The correction on a bull finish at 123 is grip pressure, not aim adjustment. Before stepping to the oche, consciously release some of the tension in the throwing hand. The grip does not need to be loose — it needs to be the same grip used for every other successful dart. If the grip is tighter than usual, the dart will release later than usual, and later release means lower and wider.
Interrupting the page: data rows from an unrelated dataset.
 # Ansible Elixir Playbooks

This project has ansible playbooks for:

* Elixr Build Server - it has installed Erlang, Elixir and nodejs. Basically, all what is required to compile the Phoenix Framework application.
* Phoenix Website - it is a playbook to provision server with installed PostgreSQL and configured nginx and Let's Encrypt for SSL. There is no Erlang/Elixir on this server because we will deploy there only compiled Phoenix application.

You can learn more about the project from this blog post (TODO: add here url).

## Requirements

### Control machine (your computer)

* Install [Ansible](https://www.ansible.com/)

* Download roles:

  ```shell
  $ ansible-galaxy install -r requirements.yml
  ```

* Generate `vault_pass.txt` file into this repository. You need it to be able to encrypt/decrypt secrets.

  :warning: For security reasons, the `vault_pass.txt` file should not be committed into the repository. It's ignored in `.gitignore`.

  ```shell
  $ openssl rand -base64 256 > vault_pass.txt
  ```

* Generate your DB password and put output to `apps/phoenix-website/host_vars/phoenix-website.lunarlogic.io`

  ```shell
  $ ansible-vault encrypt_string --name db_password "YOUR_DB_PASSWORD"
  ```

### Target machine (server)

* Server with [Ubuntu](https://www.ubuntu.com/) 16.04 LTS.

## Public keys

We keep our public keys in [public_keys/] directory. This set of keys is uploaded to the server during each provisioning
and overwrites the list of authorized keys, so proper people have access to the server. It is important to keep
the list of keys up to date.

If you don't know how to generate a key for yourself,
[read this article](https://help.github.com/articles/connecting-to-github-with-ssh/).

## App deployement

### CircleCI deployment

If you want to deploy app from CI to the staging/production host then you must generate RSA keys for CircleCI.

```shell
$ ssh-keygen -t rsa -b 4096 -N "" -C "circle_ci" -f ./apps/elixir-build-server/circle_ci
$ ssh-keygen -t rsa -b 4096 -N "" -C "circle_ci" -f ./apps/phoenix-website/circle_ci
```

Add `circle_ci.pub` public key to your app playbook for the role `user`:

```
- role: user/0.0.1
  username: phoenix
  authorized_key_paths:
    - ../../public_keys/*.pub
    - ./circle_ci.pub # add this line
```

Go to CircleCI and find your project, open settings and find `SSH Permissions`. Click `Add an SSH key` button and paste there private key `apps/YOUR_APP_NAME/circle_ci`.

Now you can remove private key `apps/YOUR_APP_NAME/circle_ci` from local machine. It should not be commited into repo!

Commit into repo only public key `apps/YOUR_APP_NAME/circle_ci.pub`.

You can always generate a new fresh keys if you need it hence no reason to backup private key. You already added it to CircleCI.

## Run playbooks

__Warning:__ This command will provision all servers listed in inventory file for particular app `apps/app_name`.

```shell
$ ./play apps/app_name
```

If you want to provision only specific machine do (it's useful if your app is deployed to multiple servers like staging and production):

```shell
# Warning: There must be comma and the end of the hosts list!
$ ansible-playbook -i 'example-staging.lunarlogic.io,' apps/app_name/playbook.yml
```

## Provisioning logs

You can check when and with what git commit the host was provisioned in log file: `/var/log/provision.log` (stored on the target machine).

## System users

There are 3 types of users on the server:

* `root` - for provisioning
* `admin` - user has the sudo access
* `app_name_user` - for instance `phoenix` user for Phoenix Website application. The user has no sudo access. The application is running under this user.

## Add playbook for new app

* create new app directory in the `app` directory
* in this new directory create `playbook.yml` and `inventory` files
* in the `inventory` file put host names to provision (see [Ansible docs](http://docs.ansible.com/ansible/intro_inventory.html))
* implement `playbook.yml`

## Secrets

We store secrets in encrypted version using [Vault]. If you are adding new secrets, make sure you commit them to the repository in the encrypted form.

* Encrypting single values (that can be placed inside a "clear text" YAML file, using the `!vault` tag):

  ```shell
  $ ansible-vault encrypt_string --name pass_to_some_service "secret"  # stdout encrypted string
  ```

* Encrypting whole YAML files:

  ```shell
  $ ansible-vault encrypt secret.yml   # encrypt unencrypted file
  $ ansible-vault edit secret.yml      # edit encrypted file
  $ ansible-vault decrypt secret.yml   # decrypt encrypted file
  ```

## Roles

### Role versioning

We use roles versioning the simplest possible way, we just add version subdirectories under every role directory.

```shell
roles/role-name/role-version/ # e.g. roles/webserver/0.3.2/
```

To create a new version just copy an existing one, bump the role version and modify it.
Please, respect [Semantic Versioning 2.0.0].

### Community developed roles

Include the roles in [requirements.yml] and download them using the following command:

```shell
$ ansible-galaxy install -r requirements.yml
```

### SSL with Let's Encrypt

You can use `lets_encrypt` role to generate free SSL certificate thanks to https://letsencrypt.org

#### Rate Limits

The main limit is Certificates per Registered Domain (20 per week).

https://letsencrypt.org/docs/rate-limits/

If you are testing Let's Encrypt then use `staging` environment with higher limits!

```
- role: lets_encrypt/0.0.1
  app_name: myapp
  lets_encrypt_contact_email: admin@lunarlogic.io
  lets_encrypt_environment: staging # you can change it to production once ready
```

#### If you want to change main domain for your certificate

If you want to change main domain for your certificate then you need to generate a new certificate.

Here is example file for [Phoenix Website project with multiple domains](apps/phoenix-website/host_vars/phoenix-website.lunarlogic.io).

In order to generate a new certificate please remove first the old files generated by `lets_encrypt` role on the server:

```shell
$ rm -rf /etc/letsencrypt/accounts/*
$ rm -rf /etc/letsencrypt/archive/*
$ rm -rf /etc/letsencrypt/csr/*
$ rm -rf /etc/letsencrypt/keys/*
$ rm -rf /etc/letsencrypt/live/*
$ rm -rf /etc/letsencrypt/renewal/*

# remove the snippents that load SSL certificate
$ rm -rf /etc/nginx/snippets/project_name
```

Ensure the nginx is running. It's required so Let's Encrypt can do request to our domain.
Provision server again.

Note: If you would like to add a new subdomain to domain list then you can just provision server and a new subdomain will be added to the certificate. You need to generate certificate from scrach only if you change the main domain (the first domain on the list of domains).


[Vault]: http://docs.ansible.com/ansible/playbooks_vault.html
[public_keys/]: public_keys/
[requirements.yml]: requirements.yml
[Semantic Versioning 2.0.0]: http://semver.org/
Releasing the tension before the throw is the single most actionable adjustment available on bull finishes under match pressure.
Practice
The most effective practice structure for the 123 checkout is to run T19 → 16 → DBull as a complete sequence and track the breakdown point. Where does the visit most often fail — on T19, on 16, or approaching DBull? Once the breakdown point is identified, give that dart specific attention: practise it in isolation to diagnose the problem, then reintegrate it into the full sequence. Most players practise the dart they are most comfortable with. The fastest improvement comes from practising the one that is failing.
Practise 116 and 120 explicitly as part of the 123 practice block. These are the scores left by the two miss directions from T19 — 116 via 7 and 120 via 3. A player who knows both continuations and has thrown them recently does not need to think when one of them appears in a match. The visit continues. That automaticity is what keeps legs alive after an imperfect first dart. Pair the full route practice with recovery reps so neither feels unfamiliar when the match requires it.